Your answer should consist of every line in the records that holds "domain".
╭──
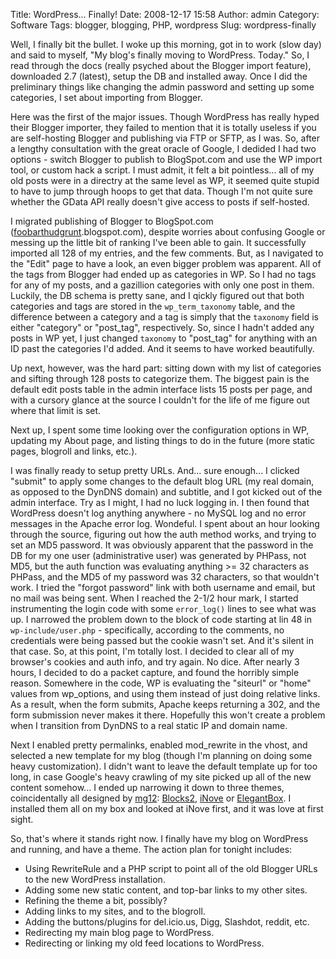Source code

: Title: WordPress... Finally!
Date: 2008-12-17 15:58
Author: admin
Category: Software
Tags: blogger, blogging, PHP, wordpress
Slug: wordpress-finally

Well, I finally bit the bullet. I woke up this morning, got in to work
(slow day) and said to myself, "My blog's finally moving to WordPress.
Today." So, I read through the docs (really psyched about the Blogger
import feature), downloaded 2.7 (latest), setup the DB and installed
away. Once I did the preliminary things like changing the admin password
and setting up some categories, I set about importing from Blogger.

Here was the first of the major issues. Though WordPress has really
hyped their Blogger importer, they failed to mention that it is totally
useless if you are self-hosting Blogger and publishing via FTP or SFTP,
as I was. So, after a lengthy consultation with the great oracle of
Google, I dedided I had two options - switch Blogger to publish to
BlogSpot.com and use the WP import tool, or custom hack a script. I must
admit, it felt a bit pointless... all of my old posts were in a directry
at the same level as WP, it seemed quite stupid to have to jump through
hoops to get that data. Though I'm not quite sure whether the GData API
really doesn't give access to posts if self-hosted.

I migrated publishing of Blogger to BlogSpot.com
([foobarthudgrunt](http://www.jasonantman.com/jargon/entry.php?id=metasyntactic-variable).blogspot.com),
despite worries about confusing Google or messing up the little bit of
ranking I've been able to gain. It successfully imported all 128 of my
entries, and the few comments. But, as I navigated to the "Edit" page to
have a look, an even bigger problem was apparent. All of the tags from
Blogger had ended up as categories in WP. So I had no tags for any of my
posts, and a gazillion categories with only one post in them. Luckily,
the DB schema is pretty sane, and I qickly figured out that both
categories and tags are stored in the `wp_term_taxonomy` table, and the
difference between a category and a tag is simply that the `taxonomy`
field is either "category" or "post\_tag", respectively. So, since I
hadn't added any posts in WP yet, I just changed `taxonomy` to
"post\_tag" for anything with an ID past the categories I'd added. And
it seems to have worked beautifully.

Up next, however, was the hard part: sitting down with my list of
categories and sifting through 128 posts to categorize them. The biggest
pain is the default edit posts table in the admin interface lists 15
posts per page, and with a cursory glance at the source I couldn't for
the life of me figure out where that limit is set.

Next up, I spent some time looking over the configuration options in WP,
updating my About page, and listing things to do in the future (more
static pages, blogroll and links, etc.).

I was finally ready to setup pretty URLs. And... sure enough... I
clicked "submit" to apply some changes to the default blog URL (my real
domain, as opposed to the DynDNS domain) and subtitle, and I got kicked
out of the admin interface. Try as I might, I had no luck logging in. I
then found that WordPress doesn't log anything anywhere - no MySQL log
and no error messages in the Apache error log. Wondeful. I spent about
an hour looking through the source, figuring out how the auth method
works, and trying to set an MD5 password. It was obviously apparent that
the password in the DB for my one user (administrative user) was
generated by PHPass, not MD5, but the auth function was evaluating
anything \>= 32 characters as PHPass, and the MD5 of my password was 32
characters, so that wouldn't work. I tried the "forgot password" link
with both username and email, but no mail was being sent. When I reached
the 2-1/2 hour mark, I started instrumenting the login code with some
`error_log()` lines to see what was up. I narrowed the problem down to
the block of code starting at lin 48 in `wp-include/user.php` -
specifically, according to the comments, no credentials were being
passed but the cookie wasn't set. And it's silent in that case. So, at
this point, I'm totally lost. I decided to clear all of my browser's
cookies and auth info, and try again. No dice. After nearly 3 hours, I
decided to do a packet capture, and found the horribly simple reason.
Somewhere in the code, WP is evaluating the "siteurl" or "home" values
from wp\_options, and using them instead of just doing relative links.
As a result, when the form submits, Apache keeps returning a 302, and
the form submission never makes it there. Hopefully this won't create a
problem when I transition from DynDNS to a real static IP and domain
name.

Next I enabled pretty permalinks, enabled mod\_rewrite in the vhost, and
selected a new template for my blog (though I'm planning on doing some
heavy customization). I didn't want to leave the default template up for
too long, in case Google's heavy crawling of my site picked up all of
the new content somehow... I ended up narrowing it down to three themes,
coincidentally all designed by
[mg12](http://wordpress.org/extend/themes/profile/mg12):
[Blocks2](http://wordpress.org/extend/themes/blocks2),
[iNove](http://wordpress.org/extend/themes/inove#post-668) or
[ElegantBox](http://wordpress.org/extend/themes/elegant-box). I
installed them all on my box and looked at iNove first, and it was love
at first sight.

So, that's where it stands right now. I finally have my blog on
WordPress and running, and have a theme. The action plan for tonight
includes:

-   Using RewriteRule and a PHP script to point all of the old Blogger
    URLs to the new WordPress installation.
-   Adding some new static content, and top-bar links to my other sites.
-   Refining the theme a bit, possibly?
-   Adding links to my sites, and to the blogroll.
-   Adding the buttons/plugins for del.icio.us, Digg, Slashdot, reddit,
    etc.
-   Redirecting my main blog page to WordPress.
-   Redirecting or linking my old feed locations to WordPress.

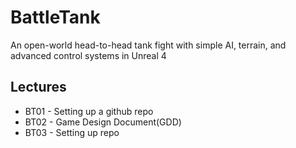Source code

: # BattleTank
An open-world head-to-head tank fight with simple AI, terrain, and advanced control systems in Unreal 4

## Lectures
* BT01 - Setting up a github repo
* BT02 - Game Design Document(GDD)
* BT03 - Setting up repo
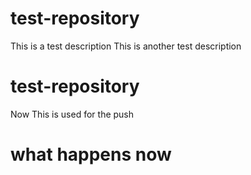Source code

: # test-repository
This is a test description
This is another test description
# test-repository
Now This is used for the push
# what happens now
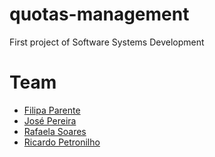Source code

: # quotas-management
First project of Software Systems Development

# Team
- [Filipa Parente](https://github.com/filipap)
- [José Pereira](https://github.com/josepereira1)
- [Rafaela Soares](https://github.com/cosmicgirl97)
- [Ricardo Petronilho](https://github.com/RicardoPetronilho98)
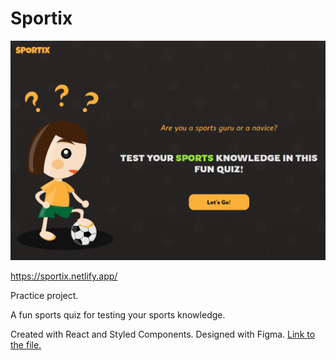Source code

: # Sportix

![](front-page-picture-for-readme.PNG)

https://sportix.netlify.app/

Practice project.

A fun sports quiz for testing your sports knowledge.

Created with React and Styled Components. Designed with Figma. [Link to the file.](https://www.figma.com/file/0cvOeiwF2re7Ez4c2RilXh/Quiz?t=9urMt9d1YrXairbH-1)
╰──
OUTPUT BELOW
domain, as opposed to the DynDNS domain) and subtitle, and I got kicked
problem when I transition from DynDNS to a real static IP and domain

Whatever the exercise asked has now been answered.